### Exercise aim
Scan the records for the word "resolve". Copy each line that includes it.

### Task material
* * * *
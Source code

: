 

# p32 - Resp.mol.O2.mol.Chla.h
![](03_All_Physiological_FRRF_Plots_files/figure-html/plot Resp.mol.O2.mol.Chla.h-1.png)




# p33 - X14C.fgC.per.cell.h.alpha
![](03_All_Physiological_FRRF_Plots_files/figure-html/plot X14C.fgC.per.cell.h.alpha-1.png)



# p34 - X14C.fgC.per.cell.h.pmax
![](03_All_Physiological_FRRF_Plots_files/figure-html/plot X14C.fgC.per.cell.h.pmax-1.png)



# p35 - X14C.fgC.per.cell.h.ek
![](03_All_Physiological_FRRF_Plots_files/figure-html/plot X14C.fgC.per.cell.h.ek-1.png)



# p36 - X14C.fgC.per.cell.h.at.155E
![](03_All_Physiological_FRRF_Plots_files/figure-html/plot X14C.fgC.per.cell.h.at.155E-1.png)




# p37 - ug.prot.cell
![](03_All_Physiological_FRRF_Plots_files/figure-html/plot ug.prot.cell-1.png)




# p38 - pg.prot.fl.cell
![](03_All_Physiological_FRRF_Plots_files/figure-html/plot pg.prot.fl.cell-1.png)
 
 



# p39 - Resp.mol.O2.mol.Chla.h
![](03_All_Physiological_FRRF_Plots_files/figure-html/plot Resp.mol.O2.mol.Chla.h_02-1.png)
* * * *
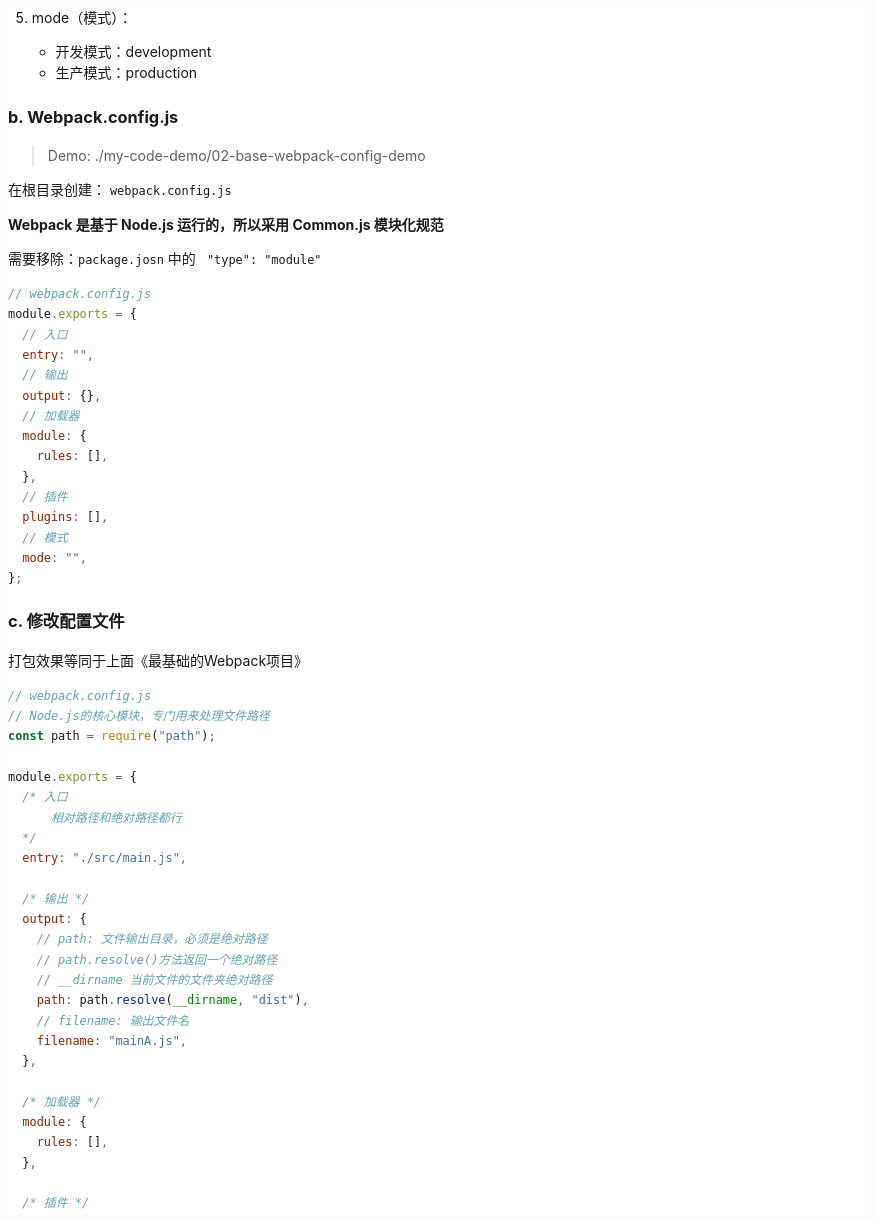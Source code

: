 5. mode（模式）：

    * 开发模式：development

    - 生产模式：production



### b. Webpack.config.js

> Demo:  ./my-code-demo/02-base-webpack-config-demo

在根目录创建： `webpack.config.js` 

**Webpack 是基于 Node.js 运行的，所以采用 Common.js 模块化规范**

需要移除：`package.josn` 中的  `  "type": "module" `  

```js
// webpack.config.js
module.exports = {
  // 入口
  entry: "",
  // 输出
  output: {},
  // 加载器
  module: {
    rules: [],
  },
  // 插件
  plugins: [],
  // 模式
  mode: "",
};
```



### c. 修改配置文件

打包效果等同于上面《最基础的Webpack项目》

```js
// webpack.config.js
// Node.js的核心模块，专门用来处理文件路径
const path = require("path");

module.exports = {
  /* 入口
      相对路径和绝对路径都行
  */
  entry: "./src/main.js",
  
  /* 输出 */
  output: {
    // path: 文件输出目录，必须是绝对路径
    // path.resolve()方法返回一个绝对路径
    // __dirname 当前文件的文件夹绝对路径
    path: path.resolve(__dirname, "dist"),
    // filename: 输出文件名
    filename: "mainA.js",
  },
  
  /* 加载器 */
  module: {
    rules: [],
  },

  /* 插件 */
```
* * * *
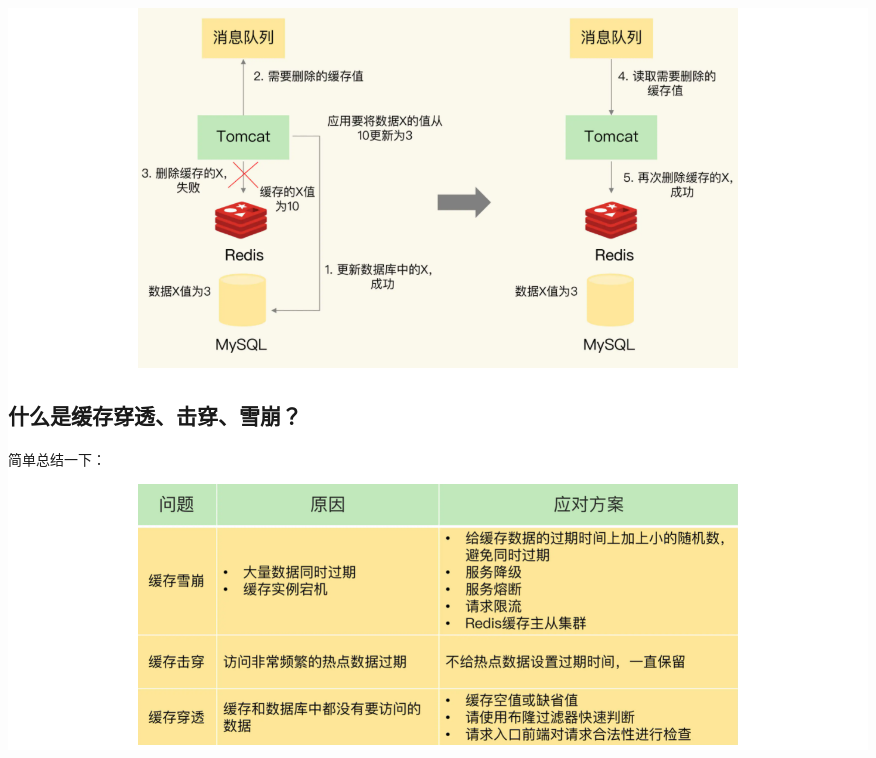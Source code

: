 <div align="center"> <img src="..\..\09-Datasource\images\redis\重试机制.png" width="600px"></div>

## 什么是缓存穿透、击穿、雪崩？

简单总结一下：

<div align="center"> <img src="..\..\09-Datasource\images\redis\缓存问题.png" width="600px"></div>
* * * *
### Response box
    // path.resolve()方法返回一个绝对路径
    path: path.resolve(__dirname, "dist"),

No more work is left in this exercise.